Move over, artificial intelligence. Scientists announce a new 'organoid intelligence' field

Dr. Thomas Hartung is pictured with brain organoids at his lab at the Johns Hopkins Bloomberg School of Public Health in Baltimore.

(CNN)Computers powered by human brain cells may sound like science fiction, but a team of researchers in the United States believes such machines, part of a new field called "organoid intelligence," could shape the future — and now they have a plan to get there.

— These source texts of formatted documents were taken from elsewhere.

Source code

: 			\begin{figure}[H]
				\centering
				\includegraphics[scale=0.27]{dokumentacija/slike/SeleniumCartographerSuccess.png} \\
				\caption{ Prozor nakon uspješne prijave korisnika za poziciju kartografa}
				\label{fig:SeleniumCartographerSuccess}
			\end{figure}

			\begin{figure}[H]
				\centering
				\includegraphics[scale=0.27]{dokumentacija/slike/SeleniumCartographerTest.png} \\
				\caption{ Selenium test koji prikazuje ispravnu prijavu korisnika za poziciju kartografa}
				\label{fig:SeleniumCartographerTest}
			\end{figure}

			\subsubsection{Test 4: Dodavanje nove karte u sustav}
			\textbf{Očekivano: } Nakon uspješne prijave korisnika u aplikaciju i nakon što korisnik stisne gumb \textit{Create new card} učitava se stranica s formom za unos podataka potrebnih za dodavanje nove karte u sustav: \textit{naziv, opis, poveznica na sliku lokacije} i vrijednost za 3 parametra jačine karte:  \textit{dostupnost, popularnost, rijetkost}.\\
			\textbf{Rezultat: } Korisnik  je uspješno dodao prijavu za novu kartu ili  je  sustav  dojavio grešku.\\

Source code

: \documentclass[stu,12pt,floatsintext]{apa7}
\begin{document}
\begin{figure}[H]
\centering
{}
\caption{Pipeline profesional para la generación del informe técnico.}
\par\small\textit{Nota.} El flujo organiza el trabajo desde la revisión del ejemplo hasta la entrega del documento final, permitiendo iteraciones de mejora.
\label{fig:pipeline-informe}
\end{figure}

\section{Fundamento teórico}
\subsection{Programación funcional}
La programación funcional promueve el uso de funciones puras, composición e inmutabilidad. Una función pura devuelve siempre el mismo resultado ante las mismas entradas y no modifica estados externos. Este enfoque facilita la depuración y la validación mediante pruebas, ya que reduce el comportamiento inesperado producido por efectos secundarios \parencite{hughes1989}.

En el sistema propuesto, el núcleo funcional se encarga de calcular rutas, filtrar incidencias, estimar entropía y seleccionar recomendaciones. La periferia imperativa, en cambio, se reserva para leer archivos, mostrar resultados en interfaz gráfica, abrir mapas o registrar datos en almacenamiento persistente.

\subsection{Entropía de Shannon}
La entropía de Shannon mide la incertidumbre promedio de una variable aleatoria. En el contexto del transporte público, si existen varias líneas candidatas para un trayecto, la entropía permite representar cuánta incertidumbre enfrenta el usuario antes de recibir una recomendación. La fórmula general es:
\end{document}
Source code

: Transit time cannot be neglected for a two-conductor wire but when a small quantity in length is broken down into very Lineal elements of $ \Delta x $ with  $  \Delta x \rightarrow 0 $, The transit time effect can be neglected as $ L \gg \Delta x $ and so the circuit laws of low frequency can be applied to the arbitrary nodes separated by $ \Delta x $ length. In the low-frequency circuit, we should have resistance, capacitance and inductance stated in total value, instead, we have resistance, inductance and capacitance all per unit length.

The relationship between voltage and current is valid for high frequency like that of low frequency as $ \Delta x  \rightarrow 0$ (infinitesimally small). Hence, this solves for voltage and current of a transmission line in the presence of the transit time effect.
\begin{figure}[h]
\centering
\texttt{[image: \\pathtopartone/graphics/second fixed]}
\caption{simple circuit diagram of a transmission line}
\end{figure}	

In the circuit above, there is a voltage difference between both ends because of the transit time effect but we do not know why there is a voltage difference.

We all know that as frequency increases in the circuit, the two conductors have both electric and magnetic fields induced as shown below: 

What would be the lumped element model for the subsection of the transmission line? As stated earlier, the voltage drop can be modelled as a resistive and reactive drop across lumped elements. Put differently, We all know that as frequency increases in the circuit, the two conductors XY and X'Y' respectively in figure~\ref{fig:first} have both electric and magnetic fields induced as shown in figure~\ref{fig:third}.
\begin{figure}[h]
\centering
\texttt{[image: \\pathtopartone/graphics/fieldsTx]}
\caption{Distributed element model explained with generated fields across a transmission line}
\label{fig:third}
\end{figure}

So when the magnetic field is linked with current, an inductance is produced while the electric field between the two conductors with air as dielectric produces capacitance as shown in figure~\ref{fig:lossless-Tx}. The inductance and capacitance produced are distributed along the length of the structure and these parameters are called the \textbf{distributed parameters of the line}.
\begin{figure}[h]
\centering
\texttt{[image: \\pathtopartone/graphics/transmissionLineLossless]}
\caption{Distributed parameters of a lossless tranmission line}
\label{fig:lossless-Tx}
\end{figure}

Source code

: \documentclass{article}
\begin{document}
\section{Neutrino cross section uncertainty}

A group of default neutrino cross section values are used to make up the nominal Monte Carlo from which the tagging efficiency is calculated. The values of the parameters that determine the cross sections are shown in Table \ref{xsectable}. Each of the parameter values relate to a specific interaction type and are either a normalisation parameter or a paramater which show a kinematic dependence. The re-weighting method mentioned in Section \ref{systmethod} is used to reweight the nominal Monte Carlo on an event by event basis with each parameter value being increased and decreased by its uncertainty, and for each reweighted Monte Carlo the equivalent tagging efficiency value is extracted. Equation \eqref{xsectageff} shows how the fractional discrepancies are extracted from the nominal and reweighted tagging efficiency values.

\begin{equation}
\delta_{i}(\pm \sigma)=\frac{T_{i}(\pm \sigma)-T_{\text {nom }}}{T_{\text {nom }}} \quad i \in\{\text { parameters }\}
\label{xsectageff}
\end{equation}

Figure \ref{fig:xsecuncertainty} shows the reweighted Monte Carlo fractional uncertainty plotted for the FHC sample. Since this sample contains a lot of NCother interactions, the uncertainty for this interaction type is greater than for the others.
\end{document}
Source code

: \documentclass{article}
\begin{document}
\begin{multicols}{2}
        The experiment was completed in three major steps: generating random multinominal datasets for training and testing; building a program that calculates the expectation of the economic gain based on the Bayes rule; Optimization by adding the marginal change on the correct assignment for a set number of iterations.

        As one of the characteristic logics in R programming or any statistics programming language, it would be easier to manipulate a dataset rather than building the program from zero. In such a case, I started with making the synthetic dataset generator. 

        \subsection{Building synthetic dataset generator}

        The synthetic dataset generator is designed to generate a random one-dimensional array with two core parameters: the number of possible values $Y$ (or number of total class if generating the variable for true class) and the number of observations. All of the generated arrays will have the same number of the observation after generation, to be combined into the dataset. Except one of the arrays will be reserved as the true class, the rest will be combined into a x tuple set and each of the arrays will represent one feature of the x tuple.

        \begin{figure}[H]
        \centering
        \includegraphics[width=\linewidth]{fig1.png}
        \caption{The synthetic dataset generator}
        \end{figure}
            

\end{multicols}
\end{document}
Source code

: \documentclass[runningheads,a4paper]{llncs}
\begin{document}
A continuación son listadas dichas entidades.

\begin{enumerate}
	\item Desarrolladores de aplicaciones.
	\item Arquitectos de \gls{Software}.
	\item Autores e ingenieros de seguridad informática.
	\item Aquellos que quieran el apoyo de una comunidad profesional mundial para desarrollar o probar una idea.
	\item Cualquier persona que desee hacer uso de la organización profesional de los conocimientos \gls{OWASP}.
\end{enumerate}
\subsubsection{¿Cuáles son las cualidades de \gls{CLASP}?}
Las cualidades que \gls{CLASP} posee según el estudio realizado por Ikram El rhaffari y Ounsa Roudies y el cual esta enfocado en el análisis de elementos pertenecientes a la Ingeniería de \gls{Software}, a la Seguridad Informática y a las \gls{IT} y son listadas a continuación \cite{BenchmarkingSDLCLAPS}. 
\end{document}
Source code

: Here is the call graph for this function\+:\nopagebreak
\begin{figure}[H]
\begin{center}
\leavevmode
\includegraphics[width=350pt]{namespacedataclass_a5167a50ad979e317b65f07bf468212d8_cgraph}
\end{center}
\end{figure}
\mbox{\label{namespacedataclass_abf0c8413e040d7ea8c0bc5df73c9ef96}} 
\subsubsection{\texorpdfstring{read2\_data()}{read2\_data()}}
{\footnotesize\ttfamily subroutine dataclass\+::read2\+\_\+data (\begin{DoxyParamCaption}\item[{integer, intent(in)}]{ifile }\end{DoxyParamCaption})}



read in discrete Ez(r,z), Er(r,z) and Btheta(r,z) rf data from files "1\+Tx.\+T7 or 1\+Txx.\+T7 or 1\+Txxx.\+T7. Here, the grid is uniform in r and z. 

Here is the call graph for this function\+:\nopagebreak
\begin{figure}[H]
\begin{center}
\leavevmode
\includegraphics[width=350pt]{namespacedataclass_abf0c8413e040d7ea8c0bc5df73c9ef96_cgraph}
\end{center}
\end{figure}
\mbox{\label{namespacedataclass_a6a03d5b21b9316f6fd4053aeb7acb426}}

Organoids are lab-grown tissues that resemble organs. These three-dimensional structures, usually derived from stem cells, have been used in labs for nearly two decades, where scientists have been able to avoid harmful human or animal testing by experimenting on the stand-ins for kidneys, lungs and other organs.
Brain organoids don't actually resemble tiny versions of the human brain, but the pen dot-size cell cultures contain neurons that are capable of brainlike functions, forming a multitude of connections.
    Scientists call the phenomenon "intelligence in a dish."
      This magnified image shows a brain organoid produced in Hartung's lab. The culture was dyed to show neurons in magenta, cell nuclei in blue and other supporting cells in red and green.
      Dr. Thomas Hartung, a professor of environmental health and engineering at the Johns Hopkins Bloomberg School of Public Health and Whiting School of Engineering in Baltimore, began growing brain organoids by altering human skin samples in 2012.
        He and his colleagues envision combining the power of brain organoids into a type of biological hardware more energy efficient than supercomputers. These "biocomputers" would employ networks of brain organoids to potentially revolutionize pharmaceutical testing for diseases like Alzheimer's, provide insight into the human brain and change the future of computing.
        Research describing the plan for organoid intelligence laid out by Hartung and his colleagues was published Tuesday in the journal Frontiers in Science.
          "Computing and artificial intelligence have been driving the technology revolution but they are reaching a ceiling," said Hartung, senior study author, in a statement. "Biocomputing is an enormous effort of compacting computational power and increasing its efficiency to push past our current technological limits."

          The human brain vs. artificial intelligence

          While artificial intelligence is inspired by human thought processes, the technology can't fully replicate all capabilities of the human brain. This gap is why humans can use an image or text-based CAPTCHA, or Completely Automated Public Turing Test To Tell Computers and Humans Apart, as an online security measure to prove they aren't bots.
          The Turing test, also known as the imitation game, was developed in 1950 by British mathematician and computer scientist Alan Turing to assess how machines display intelligent behavior similar to that of a human.
          But how does a computer really stack up against a human brain?
          A supercomputer can crunch massive amounts of numbers faster than a human can.
          "For example, AlphaGo (the AI that beat the world's No. 1 Go player in 2017) was trained on data from 160,000 games," Hartung said. "A person would have to play five hours a day for more than 175 years to experience these many games."